Ik zie wel een verschil in _blijven _en _zullen blijven_, dus dan hou ik het zo. Bedankt!


----------



## Timidinho

Misschien: "Ik hoop dat het zo zal blijven, dat er goede resultaten behaald worden."


----------



## HKK

Passieve zinnen zijn moeilijker te volgen en klinken stroever, vooral in ingewikkelde constructies. Daarom klinkt deze, voor mij toch, niet goed.


----------



## Lopes

Het probleem is dat het een vertaling is van een passieve zin waaruit niet helemaal blijkt wie de goede resultaten zal blijven behalen, dus actief maken van de zin is een beetje lastig.

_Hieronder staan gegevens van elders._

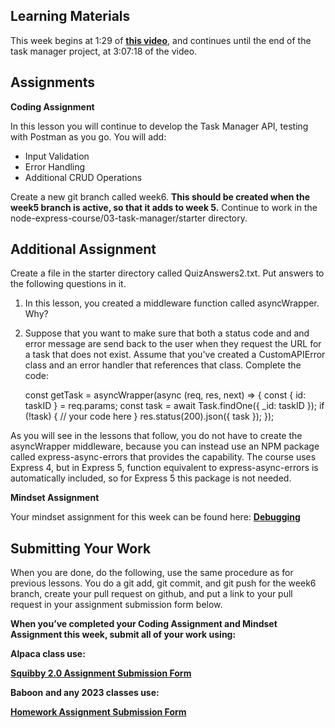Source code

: ## **Learning Materials**

This week begins at 1:29 of **[this video](https://www.youtube.com/watch?v=rltfdjcXjmk&t=23313s)**, and continues until the end of the task manager project, at 3:07:18 of the video.

## **Assignments**

**Coding Assignment**

In this lesson you will continue to develop the Task Manager API, testing with Postman as you go. You will add:

- Input Validation
- Error Handling
- Additional CRUD Operations

Create a new git branch called week6. **This should be created when the week5 branch is active, so that it adds to week 5.** Continue to work in the node-express-course/03-task-manager/starter directory.

## Additional Assignment

Create a file in the starter directory called QuizAnswers2.txt. Put answers to the following questions in it.

1.  In this lesson, you created a middleware function called asyncWrapper. Why?
2.  Suppose that you want to make sure that both a status code and and error message are send back to the user when they request the URL for a task that does not exist. Assume that you've created a CustomAPIError class and an error handler that references that class. Complete the code:

    const getTask = asyncWrapper(async (req, res, next) => {
    const { id: taskID } = req.params;
    const task = await Task.findOne({ \_id: taskID });
    if (!task) {
    // your code here
    }
    res.status(200).json({ task });
    });

As you will see in the lessons that follow, you do not have to create the asyncWrapper middleware, because you can instead use an NPM package called express-async-errors that provides the capability. The course uses Express 4, but in Express 5, function equivalent to express-async-errors is automatically included, so for Express 5 this package is not needed.

**Mindset Assignment**

Your mindset assignment for this week can be found here: **[Debugging](https://learn.codethedream.org/mindset-curriculum-debugging-part-1/)**

## **Submitting Your Work**

When you are done, do the following, use the same procedure as for previous lessons. You do a git add, git commit, and git push for the week6 branch, create your pull request on github, and put a link to your pull request in your assignment submission form below.

**When you’ve completed your Coding Assignment and Mindset Assignment this week, submit all of your work using:**

**Alpaca class use:**

**[Squibby 2.0 Assignment Submission Form](http://tiny.cc/squibby2)**

**Baboon** **and any 2023 classes use:**

[**Homework Assignment Submission Form**](https://airtable.com/shrBpqHbS6wgInoF9)
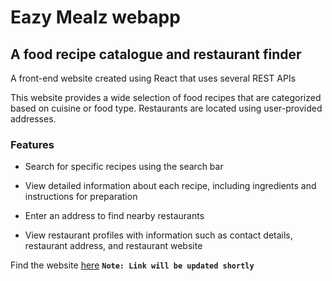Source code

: # Eazy Mealz webapp

## A food recipe catalogue and restaurant finder

A front-end website created using React that uses several REST APIs

This website provides a wide selection of food recipes that are categorized based on cuisine or food type. Restaurants are located using user-provided addresses.

### Features
* Search for specific recipes using the search bar

* View detailed information about each recipe, including ingredients and instructions for preparation

* Enter an address to find nearby restaurants

* View restaurant profiles with information such as contact details, restaurant address, and restaurant website

Find the website [here](https://github.com/Kamsi-idimogu/Ez-Mealz-webapp)
**`Note: Link will be updated shortly`**
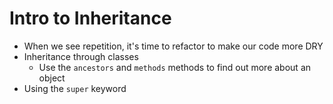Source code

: # Intro to Inheritance

- When we see repetition, it's time to refactor to make our code more DRY
- Inheritance through classes
  - Use the `ancestors` and `methods` methods to find out more about an object 
- Using the `super` keyword
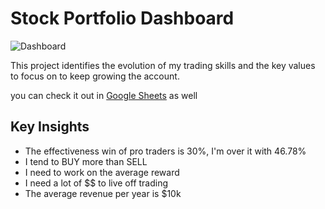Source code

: # Stock Portfolio Dashboard


![Dashboard](https://res.cloudinary.com/dzc8agefr/image/upload/v1674430807/portfolio/1_df8tvp.png)


This project identifies the evolution of my trading skills and the key values to focus on to keep growing the account.

you can check it out in [Google Sheets](https://docs.google.com/spreadsheets/d/1AEYjIovWEyUfTNqANrgn1UVVQdHeInf429RTJ-zJGYg/edit?usp=sharing) as well

## Key Insights
- The effectiveness win of pro traders is 30%, I'm over it with 46.78%
- I tend to BUY more than SELL
- I need to work on the average reward 
- I need a lot of $$ to live off trading
- The average revenue per year is $10k
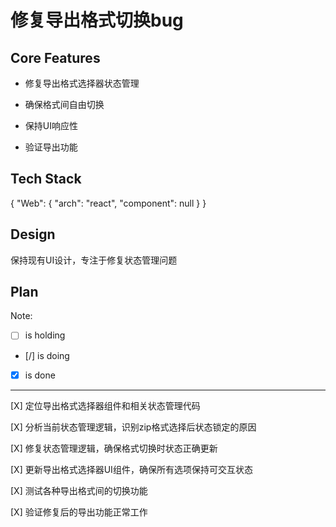 # 修复导出格式切换bug

## Core Features

- 修复导出格式选择器状态管理

- 确保格式间自由切换

- 保持UI响应性

- 验证导出功能

## Tech Stack

{
  "Web": {
    "arch": "react",
    "component": null
  }
}

## Design

保持现有UI设计，专注于修复状态管理问题

## Plan

Note: 

- [ ] is holding
- [/] is doing
- [X] is done

---

[X] 定位导出格式选择器组件和相关状态管理代码

[X] 分析当前状态管理逻辑，识别zip格式选择后状态锁定的原因

[X] 修复状态管理逻辑，确保格式切换时状态正确更新

[X] 更新导出格式选择器UI组件，确保所有选项保持可交互状态

[X] 测试各种导出格式间的切换功能

[X] 验证修复后的导出功能正常工作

Suggesties?


----------



## HKK

Ik hoop dat
... de goede resultaten zullen blijven binnenkomen.
... de resultaten (in de toekomst) even goed zullen blijven.
... ik even goede resultaten kan verwachten in de toekomst.


----------



## iRoy

Ik ben het eens met Brown. De zin vind ik gewoon goed klinken... ,maar als er dan iets weg gehaald moest worden, zou ik 'zullen' weghalen...


----------



## AllegroModerato

De zin is grammaticaal in orde maar klinkt nogal kunstmatig. Een beetje _Vertaliaans_, zoals een vroegere docent van mij het noemde. Ik zou kiezen voor een lossere vertaling die wat natuurlijker klinkt in het Nederlands:

_Ik hoop dat de goede resultaten zich voortzetten/behouden blijven._

Zo zou ik het zeggen.


----------